◆ Task details ◆
Here are some records; copy every line that holds the word "nghĩa".
[Exercise input — start]
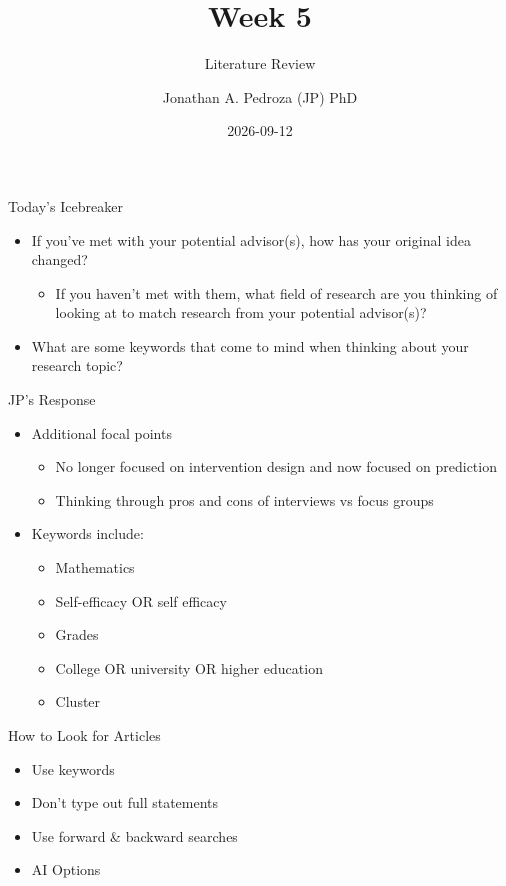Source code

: \documentclass[
  ignorenonframetext,
]{beamer}
\title{Week 5}
\subtitle{Literature Review}
\author{Jonathan A. Pedroza (JP) PhD}
\date{2026-09-12}
\providecommand{\tightlist}{%
  \setlength{\itemsep}{0pt}\setlength{\parskip}{0pt}}
\begin{document}
\frame{\titlepage}


\begin{frame}{Today's Icebreaker}
\label{todays-icebreaker}
\begin{itemize}
\tightlist
\item
  If you've met with your potential advisor(s), how has your original
  idea changed?

  \begin{itemize}
  \tightlist
  \item
    If you haven't met with them, what field of research are you
    thinking of looking at to match research from your potential
    advisor(s)?
  \end{itemize}
\item
  What are some keywords that come to mind when thinking about your
  research topic?
\end{itemize}
\end{frame}

\begin{frame}{JP's Response}
\label{jps-response}
\begin{itemize}
\tightlist
\item
  Additional focal points

  \begin{itemize}
  \tightlist
  \item
    No longer focused on intervention design and now focused on
    prediction
  \item
    Thinking through pros and cons of interviews vs focus groups
  \end{itemize}
\item
  Keywords include:

  \begin{itemize}
  \tightlist
  \item
    Mathematics
  \item
    Self-efficacy OR self efficacy
  \item
    Grades
  \item
    College OR university OR higher education
  \item
    Cluster
  \end{itemize}
\end{itemize}
\end{frame}

\begin{frame}{How to Look for Articles}
\label{how-to-look-for-articles}
\begin{itemize}
\item
  Use keywords
\item
  Don't type out full statements
\item
  Use forward \& backward searches
\item
  AI Options
\end{itemize}
\end{frame}
\end{document}
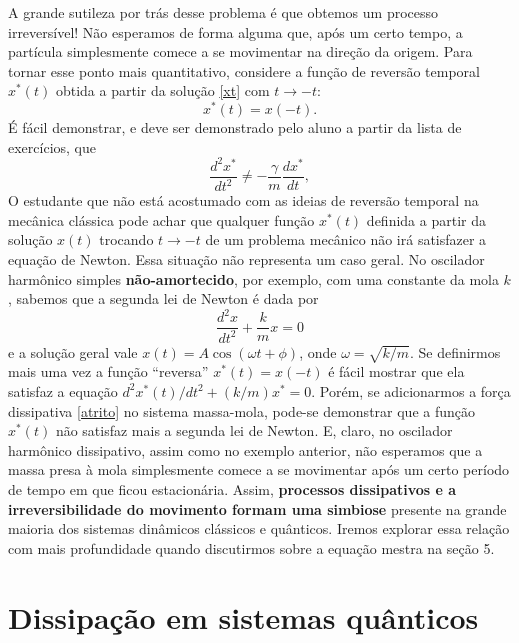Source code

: \documentclass{article}
\begin{document}
A grande sutileza por trás desse problema é que obtemos um processo irreversível! Não esperamos de forma alguma que, após um certo tempo, a partícula simplesmente comece a se movimentar na direção da origem. Para tornar esse ponto mais quantitativo, considere a função de reversão temporal $x^* (t)$ obtida a partir da solução \eqref{xt} com $t\rightarrow -t$:
\begin{equation}
    x^* (t) = x(-t).
\end{equation}
É fácil demonstrar, e deve ser demonstrado pelo aluno a partir da lista de exercícios, que
\begin{equation}
    \frac{d^2 x^*}{dt^2} \neq -\frac{\gamma}{m}\frac{dx^*}{dt},
\end{equation}
O estudante que não está acostumado com as ideias de reversão temporal na mecânica clássica pode achar que qualquer função $x^* (t)$ definida a partir da solução $x(t)$ trocando $t\rightarrow -t$ de um problema mecânico não irá satisfazer a equação de Newton. Essa situação não representa um caso geral. No oscilador harmônico simples \textbf{não-amortecido}, por exemplo, com uma constante da mola $k$, sabemos que a segunda lei de Newton é dada por
\begin{equation}
    \frac{d^2 x}{dt^2 } + \frac{k}{m}x = 0
\end{equation}
e a solução geral vale $x(t) = A\cos(\omega t + \phi)$, onde $\omega = \sqrt{k/m}$. Se definirmos mais uma vez a função ``reversa'' $x^* (t) = x(-t)$ é fácil mostrar que ela satisfaz a equação $d^2 x^* (t) / dt^2 + (k/m)x^* = 0$. Porém, se adicionarmos a força dissipativa \eqref{atrito} no sistema massa-mola, pode-se demonstrar que a função $x^* (t)$ não satisfaz mais a segunda lei de Newton. E, claro, no oscilador harmônico dissipativo, assim como no exemplo anterior, não esperamos que a massa presa à mola simplesmente comece a se movimentar após um certo período de tempo em que ficou estacionária. Assim, \textbf{processos dissipativos e a irreversibilidade do movimento formam uma simbiose} presente na grande maioria dos sistemas dinâmicos clássicos e quânticos. Iremos explorar essa relação com mais profundidade quando discutirmos sobre a equação mestra na seção 5.



\section{Dissipação em sistemas quânticos}
\end{document}
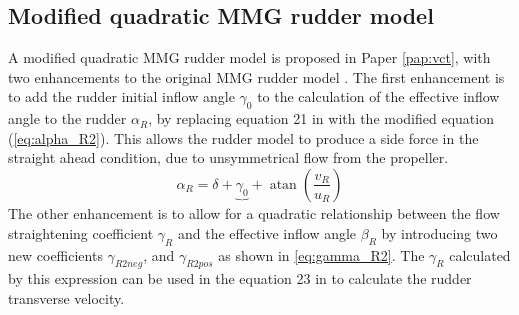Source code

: \subsection{Modified quadratic MMG rudder model}
A modified quadratic MMG rudder model is proposed in Paper \ref{pap:vct}, with two enhancements to the original MMG rudder model \cite{yasukawaIntroductionMMGStandard2015}. The first enhancement is to add the rudder initial inflow angle $\gamma_0$ to the calculation of the effective inflow angle to the rudder $\alpha_R$, by replacing equation 21 in \textcite{yasukawaIntroductionMMGStandard2015} with the modified equation (\autoref{eq:alpha_R2}). This allows the rudder model to produce a side force in the straight ahead condition, due to unsymmetrical flow from the propeller. 
\begin{equation}
    \label{eq:alpha_R2}
    \alpha_{R} = \delta + \underbrace{\gamma_{0}}_{~} + \operatorname{atan}{\left(\frac{v_{R}}{u_{R}} \right)}
\end{equation}
The other enhancement is to allow for a quadratic relationship between the flow straightening coefficient $\gamma_R$ and the effective inflow angle $\beta_R$ by introducing two new coefficients $\gamma_{R2neg}$, and $\gamma_{R2pos}$ as shown in \autoref{eq:gamma_R2}. The $\gamma_R$ calculated by this expression can be used in the equation 23 in \textcite{yasukawaIntroductionMMGStandard2015} to calculate the rudder transverse velocity.  
\begin{equation}
    \label{eq:gamma_R2}
    
\end{equation}
\clearpage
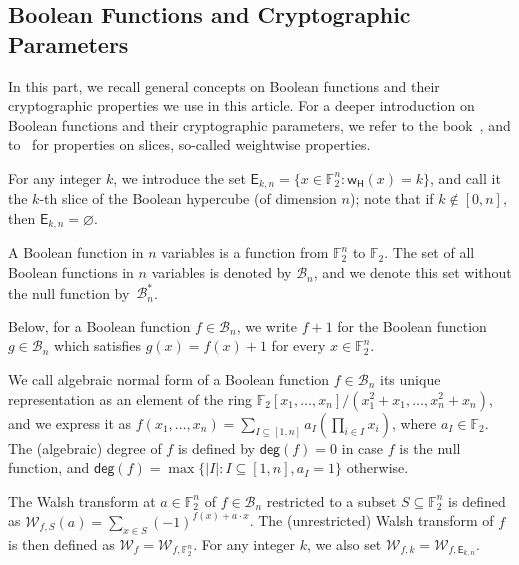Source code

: \documentclass[runningheads,orivec]{llncs}
\newcommand{\BN}{\mathcal{B}_n}
\newcommand{\degg}{\mathsf{deg}}
\newcommand{\Ekn}[2]{\mathsf{E}_{#1,#2}}
\newcommand{\F}{\mathbb{F}}
\newcommand{\w}{\mathsf{w_H}}
\newcommand{\wt}[1]{\mathcal W_{#1}}
\begin{document}
    \subsection{Boolean Functions and Cryptographic Parameters}
    
    In this part, we recall general concepts on Boolean functions and their cryptographic properties we use in this article. For a deeper introduction on Boolean functions and their cryptographic parameters, we refer to the book~\cite{Carlet20}, and to~\cite{TOSC:CarMeaRot17} for properties on slices, so-called weightwise properties.
    
    \begin{definition}[Slice]
        For any integer $k$, we introduce the set $\Ekn{k}{n}=\{x\in \F_2^n:\w(x)=k\}$, and call it the $k$-th slice of the Boolean hypercube (of dimension $n$); note that if $k\not\in[0,n]$, then $\Ekn kn=\varnothing$.
    \end{definition}
    
    \begin{definition}\label{def:bool_f}
    	A Boolean function in $n$ variables is a function from $\F_2^n$ to $\F_2$. The set of all Boolean functions in $n$ variables is denoted by $\BN$, and we denote this set without the null function by~$\BN^*$.
    \end{definition}
    
    Below, for a Boolean function $f\in\BN$, we write $f+1$ for the Boolean function $g\in\BN$ which satisfies $g(x)=f(x)+1$ for every $x\in\F_2^n$.
    
    \begin{definition}\label{def:anf}
    	We call algebraic normal form of a Boolean function $f\in\BN$ its unique representation as an element of the ring $\F_2[x_1,\dots,x_n]/(x_1^2+x_1,\dots,x_n^2+x_n)$, and we express it as $f(x_1,\dots,x_n)= \sum_{I \subseteq [1,n]} a_I \left( \prod_{i \in I} x_i \right)$, where $a_I\in \F_2$. The (algebraic) degree of $f$ is defined by $\degg(f)=0$ in case $f$ is the null function, and $\degg(f)=\max\{ |I|:I\subseteq[1,n],a_I=1\}$ otherwise.
    \end{definition}
    
    \begin{definition}\label{def:walsh_transform}
    	The Walsh transform at $a \in \F_2^n$ of $f\in\BN$ restricted to a subset $S\subseteq \F_2^n$ is defined as $\wt{f,S} (a) = \sum_{x\in S} (-1)^{f(x)+a\cdot x}$. The (unrestricted) Walsh transform of $f$ is then defined as $\wt{f}=\wt{f,\F_2^n}$. For any integer $k$, we also set $\wt{f,k}=\wt{f,\Ekn{k}{n}}$.
    \end{definition}
    
\end{document}
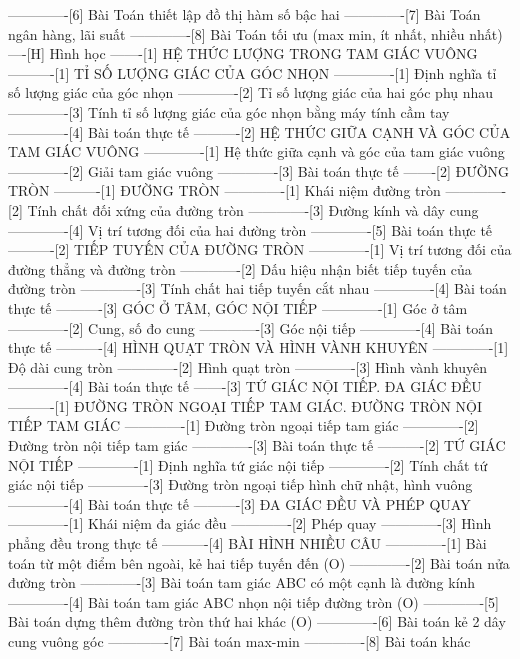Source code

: -------------[6] Bài Toán thiết lập đồ thị hàm số bậc hai
-------------[7] Bài Toán ngân hàng, lãi suất
-------------[8] Bài Toán tối ưu (max min, ít nhất, nhiều nhất)
----[H] Hình học
-------[1] HỆ THỨC LƯỢNG TRONG TAM GIÁC VUÔNG
----------[1] TỈ SỐ LƯỢNG GIÁC CỦA GÓC NHỌN
-------------[1] Định nghĩa tỉ số lượng giác của góc nhọn
-------------[2] Tỉ số lượng giác của hai góc phụ nhau
-------------[3] Tính tỉ số lượng giác của góc nhọn bằng máy tính cầm tay
-------------[4] Bài toán thực tế
----------[2] HỆ THỨC GIỮA CẠNH VÀ GÓC CỦA TAM GIÁC VUÔNG
-------------[1] Hệ thức giữa cạnh và góc của tam giác vuông
-------------[2] Giải tam giác vuông
-------------[3] Bài toán thực tế
-------[2] ĐƯỜNG TRÒN
----------[1] ĐƯỜNG TRÒN
-------------[1] Khái niệm đường tròn
-------------[2] Tính chất đối xứng của đường tròn
-------------[3] Đường kính và dây cung
-------------[4] Vị trí tương đối của hai đường tròn
-------------[5] Bài toán thực tế
----------[2] TIẾP TUYẾN CỦA ĐƯỜNG TRÒN
-------------[1] Vị trí tương đối của đường thẳng và đường tròn
-------------[2] Dấu hiệu nhận biết tiếp tuyến của đường tròn
-------------[3] Tính chất hai tiếp tuyến cắt nhau
-------------[4] Bài toán thực tế
----------[3] GÓC Ở TÂM, GÓC NỘI TIẾP
-------------[1] Góc ở tâm
-------------[2] Cung, số đo cung
-------------[3] Góc nội tiếp
-------------[4] Bài toán thực tế
----------[4] HÌNH QUẠT TRÒN VÀ HÌNH VÀNH KHUYÊN
-------------[1] Độ dài cung tròn
-------------[2] Hình quạt tròn
-------------[3] Hình vành khuyên
-------------[4] Bài toán thực tế
-------[3] TỨ GIÁC NỘI TIẾP. ĐA GIÁC ĐỀU
----------[1] ĐƯỜNG TRÒN NGOẠI TIẾP TAM GIÁC. ĐƯỜNG TRÒN NỘI TIẾP TAM GIÁC
-------------[1] Đường tròn ngoại tiếp tam giác
-------------[2] Đường tròn nội tiếp tam giác
-------------[3] Bài toán thực tế
----------[2] TỨ GIÁC NỘI TIẾP
-------------[1] Định nghĩa tứ giác nội tiếp
-------------[2] Tính chất tứ giác nội tiếp
-------------[3] Đường tròn ngoại tiếp hình chữ nhật, hình vuông
-------------[4] Bài toán thực tế
----------[3] ĐA GIÁC ĐỀU VÀ PHÉP QUAY
-------------[1] Khái niệm đa giác đều
-------------[2] Phép quay
-------------[3] Hình phẳng đều trong thực tế
----------[4] BÀI HÌNH NHIỀU CÂU
-------------[1] Bài toán từ một điểm bên ngoài, kẻ hai tiếp tuyến đến (O)
-------------[2] Bài toán nửa đường tròn
-------------[3] Bài toán tam giác ABC có một cạnh là đường kính
-------------[4] Bài toán tam giác ABC nhọn nội tiếp đường tròn (O)
-------------[5] Bài toán dựng thêm đường tròn thứ hai khác (O)
-------------[6] Bài toán kẻ 2 dây cung vuông góc
-------------[7] Bài toán max-min
-------------[8] Bài toán khác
[Exercise input — finish]
◆ Response to the task ◆
-------------[1] Định nghĩa tỉ số lượng giác của góc nhọn
-------------[1] Định nghĩa tứ giác nội tiếp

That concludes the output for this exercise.